TASK PROMPT:
Working through the lines below, return each one that holds "near".

(EXERCISE DATA Opens)

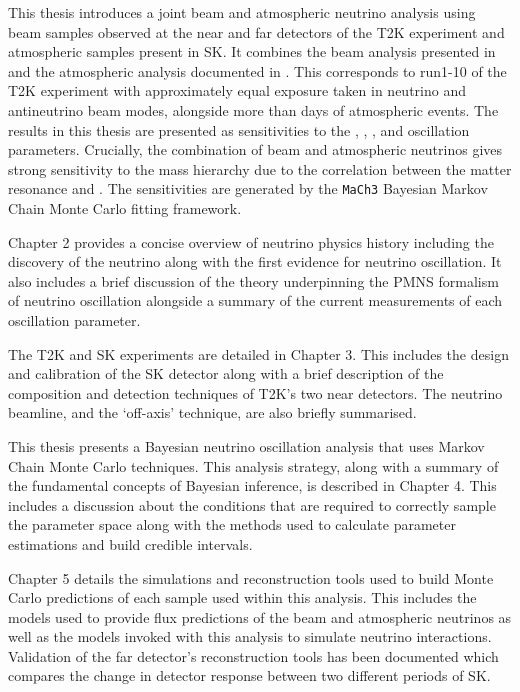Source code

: This thesis introduces a joint beam and atmospheric neutrino analysis using beam samples observed at the near and far detectors of the T2K experiment and atmospheric samples present in SK. It combines the beam analysis presented in \cite{Dunne2020-uf} and the atmospheric analysis documented in \cite{Jiang2019-iw}. This corresponds to run1-10 of the T2K experiment with approximately equal exposure taken in neutrino and antineutrino beam modes, alongside more than  days of atmospheric events. The results in this thesis are presented as sensitivities to the , , , and  oscillation parameters. Crucially, the combination of beam and atmospheric neutrinos gives strong sensitivity to the mass hierarchy due to the correlation between the matter resonance and . The sensitivities are generated by the \texttt{MaCh3} Bayesian Markov Chain Monte Carlo fitting framework.

Chapter 2 provides a concise overview of neutrino physics history including the discovery of the neutrino along with the first evidence for neutrino oscillation. It also includes a brief discussion of the theory underpinning the PMNS formalism of neutrino oscillation alongside a summary of the current measurements of each oscillation parameter.

The T2K and SK experiments are detailed in Chapter 3. This includes the design and calibration of the SK detector along with a brief description of the composition and detection techniques of T2K's two near detectors. The neutrino beamline, and the `off-axis' technique, are also briefly summarised. 

This thesis presents a Bayesian neutrino oscillation analysis that uses Markov Chain Monte Carlo techniques. This analysis strategy, along with a summary of the fundamental concepts of Bayesian inference, is described in Chapter 4. This includes a discussion about the conditions that are required to correctly sample the parameter space along with the methods used to calculate parameter estimations and build credible intervals.

Chapter 5 details the simulations and reconstruction tools used to build Monte Carlo predictions of each sample used within this analysis. This includes the models used to provide flux predictions of the beam and atmospheric neutrinos as well as the models invoked with this analysis to simulate neutrino interactions. Validation of the far detector's reconstruction tools has been documented which compares the change in detector response between two different periods of SK.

(EXERCISE DATA Closes)

YOUR SOLUTION:
: This thesis introduces a joint beam and atmospheric neutrino analysis using beam samples observed at the near and far detectors of the T2K experiment and atmospheric samples present in SK. It combines the beam analysis presented in \cite{Dunne2020-uf} and the atmospheric analysis documented in \cite{Jiang2019-iw}. This corresponds to run1-10 of the T2K experiment with approximately equal exposure taken in neutrino and antineutrino beam modes, alongside more than  days of atmospheric events. The results in this thesis are presented as sensitivities to the , , , and  oscillation parameters. Crucially, the combination of beam and atmospheric neutrinos gives strong sensitivity to the mass hierarchy due to the correlation between the matter resonance and . The sensitivities are generated by the \texttt{MaCh3} Bayesian Markov Chain Monte Carlo fitting framework.
The T2K and SK experiments are detailed in Chapter 3. This includes the design and calibration of the SK detector along with a brief description of the composition and detection techniques of T2K's two near detectors. The neutrino beamline, and the `off-axis' technique, are also briefly summarised. 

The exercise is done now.